I absolutely know that this way of thinking isn't for everyone. But if you don't understand the potential treatment advantage of positively reframing depression, you do not understand the illness.

Misplaced Coping

There's a proper place in the discussion for almost every familiar concept, but generally I think that the notion of "self sabotage" has been overused in our culture. Most of us believe that we're doing our best most of the time. And for most people, even most people who are undiagnosed and seem "healthy", doing our best means spending quite a bit of time and energy coping with unwanted thoughts, feelings, sensations, and other difficult mental phenomena. Some people are lucky that early in life they develop a toolbox of extremely effective and appropriate coping skills that serve them well throughout their lives, probably with occasional readjustment. But that same toolbox doesn't work for everyone. Sometimes a person has great tools but a situation will arise in their life that requires a tool they don't happen to have and that will be their first experience of full blown mental illness. This can be one of the easiest kinds of case to treat, so easy in fact that very often these people find ways to heal themselves without professional help. What I see more often in my office is people who are overusing tools that served them well in other situations but are now doing them damage. They are hammering the same nail until the board starts to crack. This is what I mean by misplaced coping.

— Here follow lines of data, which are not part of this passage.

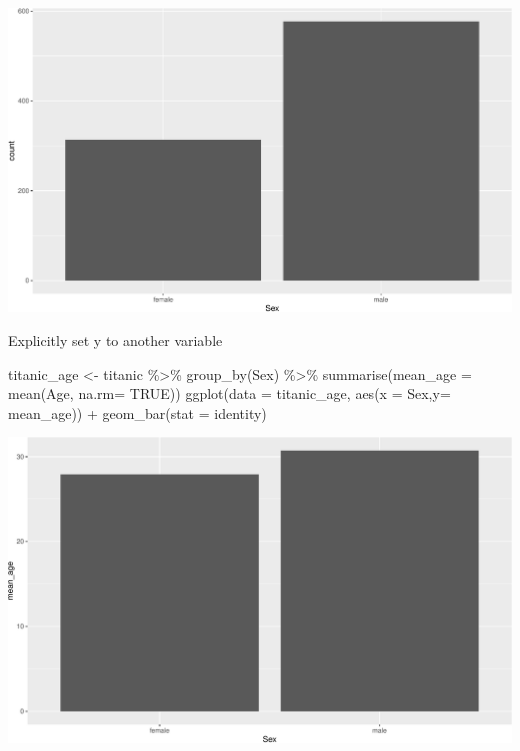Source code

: \documentclass[
]{book}
\newenvironment{Shaded}{\begin{snugshade}}{\end{snugshade}}
\newcommand{\AttributeTok}[1]{\textcolor[rgb]{0.77,0.63,0.00}{#1}}
\newcommand{\ConstantTok}[1]{\textcolor[rgb]{0.00,0.00,0.00}{#1}}
\newcommand{\FunctionTok}[1]{\textcolor[rgb]{0.00,0.00,0.00}{#1}}
\newcommand{\NormalTok}[1]{#1}
\newcommand{\OtherTok}[1]{\textcolor[rgb]{0.56,0.35,0.01}{#1}}
\newcommand{\SpecialCharTok}[1]{\textcolor[rgb]{0.00,0.00,0.00}{#1}}
\newcommand{\StringTok}[1]{\textcolor[rgb]{0.31,0.60,0.02}{#1}}
\begin{document}
\includegraphics{figures/unnamed-chunk-141-1.pdf}

Explicitly set y to another variable

\begin{Shaded}
\begin{Highlighting}[]
\NormalTok{titanic\_age }\OtherTok{\textless{}{-}}\NormalTok{ titanic }\SpecialCharTok{\%\textgreater{}\%} \FunctionTok{group\_by}\NormalTok{(Sex) }\SpecialCharTok{\%\textgreater{}\%} \FunctionTok{summarise}\NormalTok{(}\AttributeTok{mean\_age =} \FunctionTok{mean}\NormalTok{(Age, }\AttributeTok{na.rm=} \ConstantTok{TRUE}\NormalTok{))}
\FunctionTok{ggplot}\NormalTok{(}\AttributeTok{data =}\NormalTok{ titanic\_age, }\FunctionTok{aes}\NormalTok{(}\AttributeTok{x =}\NormalTok{ Sex,}\AttributeTok{y=}\NormalTok{ mean\_age)) }\SpecialCharTok{+} \FunctionTok{geom\_bar}\NormalTok{(}\AttributeTok{stat =} \StringTok{\textquotesingle{}identity\textquotesingle{}}\NormalTok{)}
\end{Highlighting}
\end{Shaded}

\includegraphics{figures/unnamed-chunk-142-1.pdf}
\end{document}
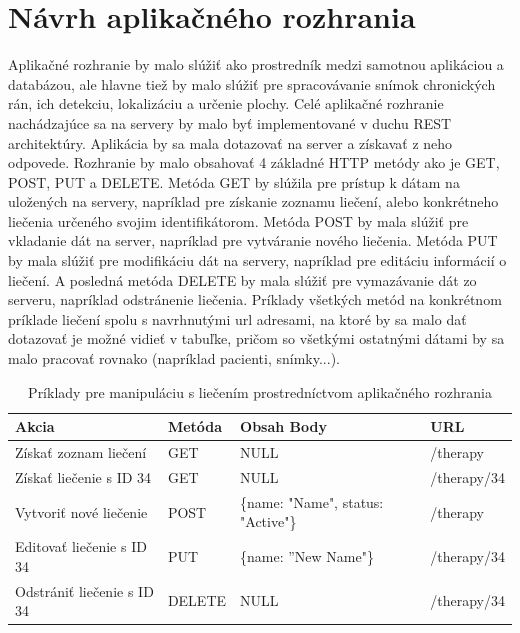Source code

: \section{Návrh aplikačného rozhrania}
Aplikačné rozhranie by malo slúžiť ako prostredník medzi samotnou aplikáciou a databázou, ale hlavne tiež by malo slúžiť pre spracovávanie snímok chronických rán, ich detekciu, lokalizáciu a určenie plochy. Celé aplikačné rozhranie nachádzajúce sa na servery by malo byť implementované v duchu REST architektúry. Aplikácia by sa mala dotazovať na server a získavať z neho odpovede. Rozhranie by malo obsahovať 4 základné HTTP metódy ako je GET, POST, PUT a DELETE. Metóda GET by slúžila pre prístup k dátam na uložených na servery, napríklad pre získanie zoznamu liečení, alebo konkrétneho liečenia určeného svojim identifikátorom. Metóda POST by mala slúžiť pre vkladanie dát na server, napríklad pre vytváranie nového liečenia. Metóda PUT by mala slúžiť pre modifikáciu dát na servery, napríklad pre editáciu informácií o liečení. A posledná metóda DELETE by mala slúžiť pre vymazávanie dát zo serveru, napríklad odstránenie liečenia. Príklady všetkých metód na konkrétnom príklade liečení spolu s navrhnutými url adresami, na ktoré by sa malo dať dotazovať je možné vidieť v tabuľke, pričom so všetkými ostatnými dátami by sa malo pracovať rovnako (napríklad pacienti, snímky...).
\begin{table}[h]
\centering
\begin{tabular}{|l|l|l|l|}
\hline
Akcia                      & Metóda & Obsah Body                         & URL         \\ \hline
Získať zoznam liečení      & GET    & NULL                               & /therapy    \\ \hline
Získať liečenie s ID 34    & GET    & NULL                               & /therapy/34 \\ \hline
Vytvoriť nové liečenie     & POST   & \{name: "Name", status: "Active"\} & /therapy    \\ \hline
Editovať liečenie s ID 34  & PUT    & \{name: ''New Name"\}              & /therapy/34  \\ \hline
Odstrániť liečenie s ID 34 & DELETE & NULL                               & /therapy/34  \\ \hline
\end{tabular}
\caption{Príklady pre manipuláciu s liečením prostredníctvom aplikačného rozhrania}
\label{tab:rest-example}
\end{table}

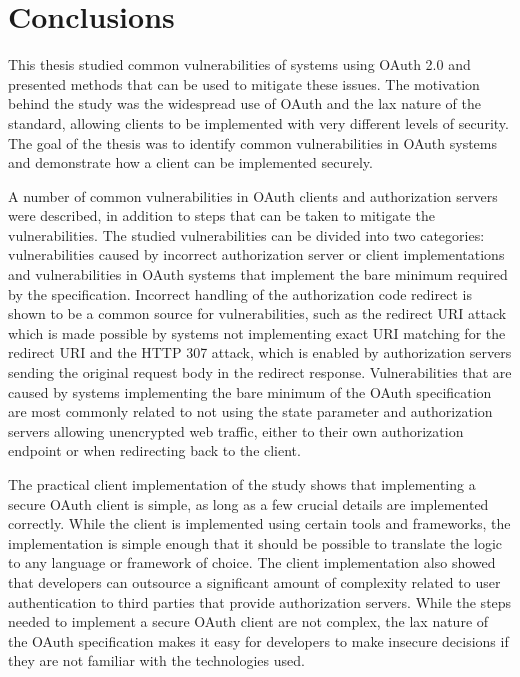 \clearpage

\section{Conclusions}
\label{sec:conclusions}

This thesis studied common vulnerabilities of systems using OAuth 2.0 and presented methods that can be used to mitigate these issues.
The motivation behind the study was the widespread use of OAuth and the lax nature of the standard, allowing clients to be implemented with very different levels of security.
The goal of the thesis was to identify common vulnerabilities in OAuth systems and demonstrate how a client can be implemented securely.

A number of common vulnerabilities in OAuth clients and authorization servers were described, in addition to steps that can be taken to mitigate the vulnerabilities.
The studied vulnerabilities can be divided into two categories: vulnerabilities caused by incorrect authorization server or client implementations and vulnerabilities in OAuth systems that implement the bare minimum required by the specification.
Incorrect handling of the authorization code redirect is shown to be a common source for vulnerabilities, such as the redirect URI attack which is made possible by systems not implementing exact URI matching for the redirect URI and the HTTP 307 attack, which is enabled by authorization servers sending the original request body in the redirect response.
Vulnerabilities that are caused by systems implementing the bare minimum of the OAuth specification are most commonly related to not using the state parameter and authorization servers allowing unencrypted web traffic, either to their own authorization endpoint or when redirecting back to the client.

The practical client implementation of the study shows that implementing a secure OAuth client is simple, as long as a few crucial details are implemented correctly.
While the client is implemented using certain tools and frameworks, the implementation is simple enough that it should be possible to translate the logic to any language or framework of choice.
The client implementation also showed that developers can outsource a significant amount of complexity related to user authentication to third parties that provide authorization servers.
While the steps needed to implement a secure OAuth client are not complex, the lax nature of the OAuth specification makes it easy for developers to make insecure decisions if they are not familiar with the technologies used.

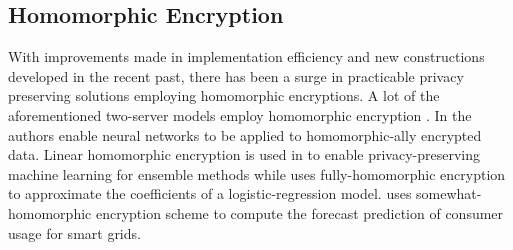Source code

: \subsection{Homomorphic Encryption}
With improvements made in implementation efficiency and new constructions developed in the recent past, there has been a surge in practicable privacy preserving solutions employing homomorphic encryptions. A lot of the aforementioned two-server models employ homomorphic encryption \cite{Boneh1,Boneh2,LReg,Matrix2}.  
In \cite{CryptoDL,CryptoNet,NN} the authors enable neural networks to be applied to homomorphic-ally encrypted data.
Linear homomorphic encryption is used in \cite{Irene2} to enable privacy-preserving machine learning for ensemble methods while %
uses  fully-homomorphic encryption
to approximate the coefficients of a logistic-regression model.
\cite{grid} uses somewhat-
homomorphic encryption scheme to compute the forecast
prediction of consumer usage for smart grids. 

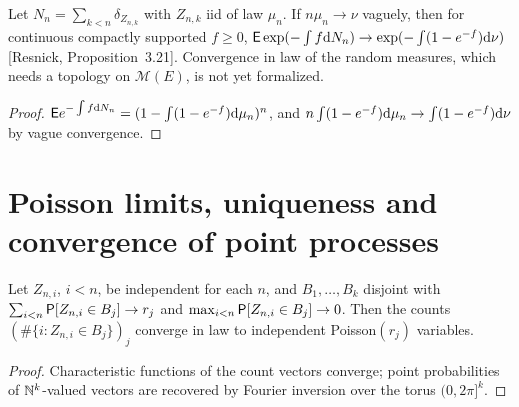 \begin{theorem}
  \label{thm:binomial-to-poisson}
  \leanok
  Let $N_n = \sum_{k<n} \delta_{Z_{n,k}}$ with $Z_{n,k}$ iid of law $\mu_n$. If $n \mu_n \to \nu$
  vaguely, then for continuous compactly supported $f \ge 0$,
  $\E \exp(-\int f \ud N_n) \to \exp(-\int (1 - e^{-f}) \ud\nu)$ [Resnick, Proposition~3.21].
  Convergence in law of the random measures, which needs a topology on $\mathcal M(E)$, is not yet
  formalized.
\end{theorem}
\begin{proof}
  \leanok
  $\E e^{-\int f \ud N_n} = (1 - \int (1 - e^{-f}) \ud\mu_n)^n$, and $n \int (1 - e^{-f}) \ud\mu_n \to
  \int (1 - e^{-f}) \ud\nu$ by vague convergence.
\end{proof}

\section{Poisson limits, uniqueness and convergence of point processes}

\begin{theorem}
  \label{thm:poisson-limit}
  \leanok
  Let $Z_{n,i}$, $i < n$, be independent for each $n$, and $B_1, \dots, B_k$ disjoint with
  $\sum_{i<n} \PR[Z_{n,i} \in B_j] \to r_j$ and $\max_{i<n} \PR[Z_{n,i} \in B_j] \to 0$. Then the counts
  $(\#\{i : Z_{n,i} \in B_j\})_j$ converge in law to independent Poisson$(r_j)$ variables.
\end{theorem}
\begin{proof}
  \leanok
  Characteristic functions of the count vectors converge; point probabilities of $\bN^k$-valued
  vectors are recovered by Fourier inversion over the torus $(0, 2\pi]^k$.
\end{proof}


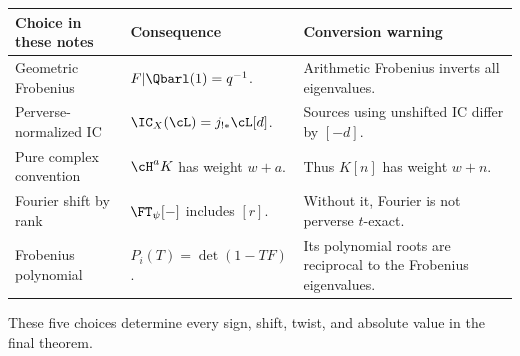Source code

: \begin{longtable}{
 >{\raggedright\arraybackslash}p{}
 >{\raggedright\arraybackslash}p{}
 >{\raggedright\arraybackslash}p{}}
\toprule
Choice in these notes & Consequence & Conversion warning\\
\midrule
\endhead
Geometric Frobenius &
\(F|\Qbarl(1)=q^{-1}\). &
Arithmetic Frobenius inverts all eigenvalues.\\

Perverse-normalized IC &
\(\IC_X(\cL)=j_{!*}\cL[d]\). &
Sources using unshifted IC differ by \([-d]\).\\

Pure complex convention &
\(\cH^aK\) has weight \(w+a\). &
Thus \(K[n]\) has weight \(w+n\).\\

Fourier shift by rank &
\(\FT_\psi[-]\) includes \([r]\). &
Without it, Fourier is not perverse \(t\)-exact.\\

Frobenius polynomial &
\(P_i(T)=\det(1-TF)\). &
Its polynomial roots are reciprocal to the Frobenius eigenvalues.\\
\bottomrule
\end{longtable}

These five choices determine every sign, shift, twist, and absolute value in
the final theorem.
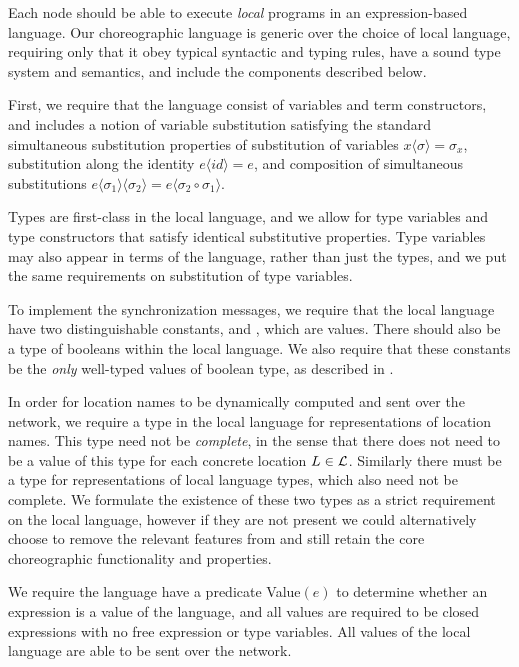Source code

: Each node should be able to execute \emph{local} programs in an expression-based language.
Our choreographic language is generic over the choice of local language, requiring only that it obey typical syntactic and typing rules, have a sound type system and semantics, and include the components described below.

First, we require that the language consist of variables and term constructors, and includes a notion of variable substitution satisfying the standard simultaneous substitution properties of substitution of variables $x \langle \sigma \rangle = \sigma_x$, substitution along the identity $e \langle  id \rangle = e$, and composition of simultaneous substitutions $e \langle \sigma_1 \rangle \langle \sigma_2 \rangle = e \langle \sigma_2 \circ \sigma_1 \rangle$.

Types are first-class in the local language, and we allow for type variables and type constructors that satisfy identical substitutive properties.
Type variables may also appear in terms of the language, rather than just the types, and we put the same requirements on substitution of type variables.

To implement the synchronization messages, we require that the local language have two distinguishable constants, \True and \False, which are values.
There should also be a type \Bool of booleans within the local language.
We also require that these constants be the \emph{only} well-typed values of boolean type, as described in \todo.

In order for location names to be dynamically computed and sent over the network, we require a type \Loc in the local language for representations of location names.
This type need not be \emph{complete}, in the sense that there does not need to be a value of this type for each concrete location $L \in \mathcal{L}$.
Similarly there must be a type \Typ for representations of local language types, which also need not be complete.
We formulate the existence of these two types as a strict requirement on the local language, however if they are not present we could alternatively choose to remove the relevant features from \langname and still retain the core choreographic functionality and properties.

We require the language have a predicate Value$(e)$ to determine whether an expression is a value of the language, and all values are required to be closed expressions with no free expression or type variables.
All values of the local language are able to be sent over the network.

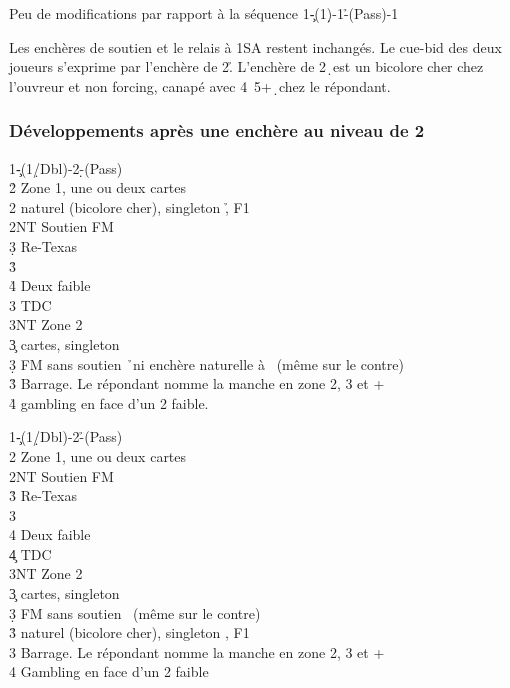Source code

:\documentclass[a4paper]{article}
\begin{document}
Peu de modifications par rapport à la séquence
1\c -(1\d )-1\h -(Pass)-1\s 

Les enchères de soutien et le relais à 1SA restent inchangés.
Le cue-bid des deux joueurs s’exprime par l’enchère de 2\h .
L’enchère de 2\d\ est un bicolore cher chez l’ouvreur et non forcing, canapé avec 4\s\ 5+\d\ chez le 
répondant.

\subsubsection{Développements après une enchère au niveau de 2}

\begin{bidtable}
1\c-(1\d/Dbl)-2\d-(Pass)\\
2\h \> Zone 1, une ou deux cartes\\
2\s \> naturel (bicolore cher), singleton \h , F1\\
2NT \> Soutien FM\+\\
3\d \> Re-Texas\+\\
3\h\+\\
4\h \> Deux faible\\
3\s \> TDC\\
3NT \> Zone 2\-\-\-\\
3\c {} cartes, singleton \h \\
3\d \> FM sans soutien \h\ ni enchère naturelle à \s\ (même sur le contre)\\
3\h \> Barrage. Le répondant nomme la manche en zone 2, 3 et +\\
4\h \> gambling en face d'un 2 faible.
\end{bidtable}

\begin{bidtable}
1\c-(1\d/Dbl)-2\h-(Pass)\\
2\s \> Zone 1, une ou deux cartes\\
2NT \> Soutien FM\+\\
3\h \> Re-Texas\+\\
3\s\+\\
4\s \> Deux faible\\
4\c \> TDC\\
3NT \> Zone 2\-\-\-\\
3\c {} cartes, singleton \s \\
3\d \> FM sans soutien \s\ (même sur le contre)\\
3\h \> naturel (bicolore cher), singleton \s , F1\\
3\s \> Barrage. Le répondant nomme la manche en zone 2, 3 et +\\
4\s \> Gambling en face d'un 2 faible
\end{bidtable}
\end{document}

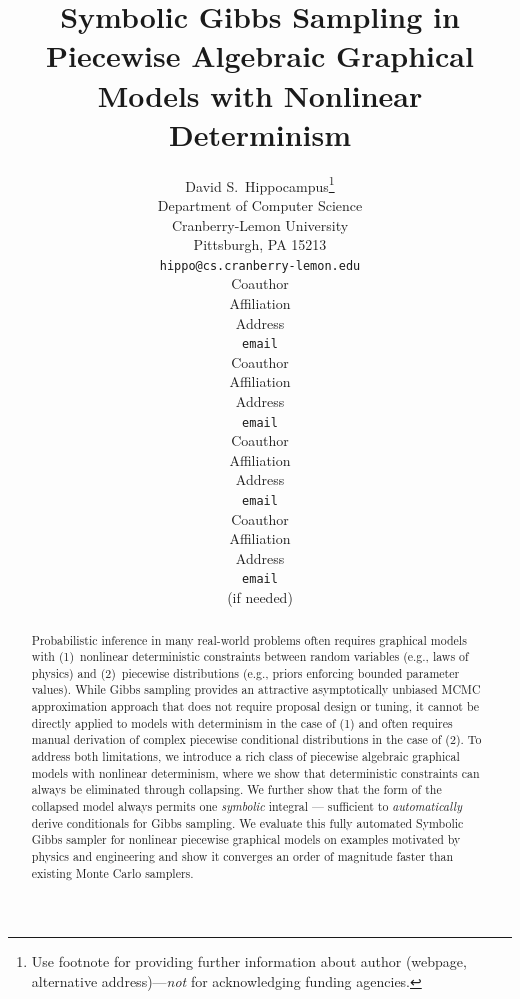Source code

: \documentclass{article} %
\title{Symbolic Gibbs Sampling in\\ Piecewise Algebraic Graphical Models with Nonlinear Determinism}
\author{
David S.~Hippocampus\thanks{ Use footnote for providing further information
about author (webpage, alternative address)---\emph{not} for acknowledging
funding agencies.} \\
Department of Computer Science\\
Cranberry-Lemon University\\
Pittsburgh, PA 15213 \\
\texttt{hippo@cs.cranberry-lemon.edu} \\
\And
Coauthor \\
Affiliation \\
Address \\
\texttt{email} \\
\AND
Coauthor \\
Affiliation \\
Address \\
\texttt{email} \\
\And
Coauthor \\
Affiliation \\
Address \\
\texttt{email} \\
\And
Coauthor \\
Affiliation \\
Address \\
\texttt{email} \\
(if needed)\\
}
\begin{document}
\maketitle

\begin{abstract}
Probabilistic inference in many real-world problems often requires
graphical models with (1)~nonlinear deterministic constraints between
random variables (e.g., laws of physics) and (2)~piecewise
distributions (e.g., priors enforcing bounded parameter values).
While Gibbs sampling provides an attractive asymptotically unbiased
MCMC approximation approach that does not require proposal design or
tuning, it cannot be directly applied to models with determinism in
the case of (1) and often requires manual derivation of complex
piecewise conditional distributions in the case of (2).  To address
both limitations, we introduce a rich class of piecewise algebraic
graphical models with nonlinear determinism, where we show that
deterministic constraints can always be eliminated through collapsing.
We further show that the form of the collapsed model always permits
one \emph{symbolic} integral --- sufficient to \emph{automatically}
derive conditionals for Gibbs sampling.  We evaluate this fully
automated Symbolic Gibbs sampler for nonlinear piecewise graphical
models on examples motivated by physics and engineering and show it
converges an order of magnitude faster than existing Monte Carlo
samplers.

\end{abstract}
\end{document}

Coping skills can take many forms. The easiest to understand are cognitive and behavioral. Many of the cognitive ones get labelled by CBT therapists as cognitive distortions. You can find long lists of cognitive distortions online but one of the most applicable to depression is negative-biased mental filtering. Negative-biased mental filtering is essentially when you tend to abandon positive thoughts and examine negative thoughts more closely. When your mood and outlook is generally positive this can be very helpful. Think about when you're editing a long email. If you read a sentence that's good and doesn't need changes then once you identify that the best thing to do is move on quickly to the next sentence. But when you find a mistake or poor phrasing, that is something that warrants attention and further thought. So efficient people tend to do a ton of this kind of mental filtering. Another way of framing this trait is saying you have a "critical eye". It's extremely valuable in almost every profession and when it's rewarded it can become a default way of operating. But when your mood and outlook become negative the over-exercise of negative-biased mental filtering can pave the road to depression. It isn't helpful to carefully examine and investigate every self-critical thought when you are constantly flooded with them. But it's the automatic dismissal of positive thoughts that can make this kind of mental filtering so destructive.

Behaviors are more concrete and easier to understand but sometimes it can be harder to identify when they have become counter-productive. Maybe you love going to the gym at night. You aren't a morning person and the idea of an AM workout sounds like a war crime. You love how quiet and peaceful the gym is at night and it helps you get in the zone. Something changes and you become depressed. You don't enjoy your workouts as much but they're the only thing you look forward to because the rest of your life is much worse, the gym is your comfort zone. You feel restless all night, your mind going non-stop searching for faults and tearing you apart. After just a few hours of sleep you peel yourself out of bed feeling leaden and drained, walking through your workday like a zombie. Only in late afternoon do you start to perk up, looking forward to dinner and the gym. But as soon as you leave the gym your mind starts to attack you and the cycle repeats. Many people assessing this situation wouldn't give a second thought to the evening workouts as a maladaptive coping skill. After all, exercise is well known as a great treatment for depression and why would you disrupt the one thing that a depressed person seems to enjoy? But from the way I framed this case study I bet you can understand how it's possible that the gym routine described here might be feeding a bad cycle. Sometimes something shifts and a behavior that was once a centerpiece of our mental wellness can reinforce patterns that lead to depression.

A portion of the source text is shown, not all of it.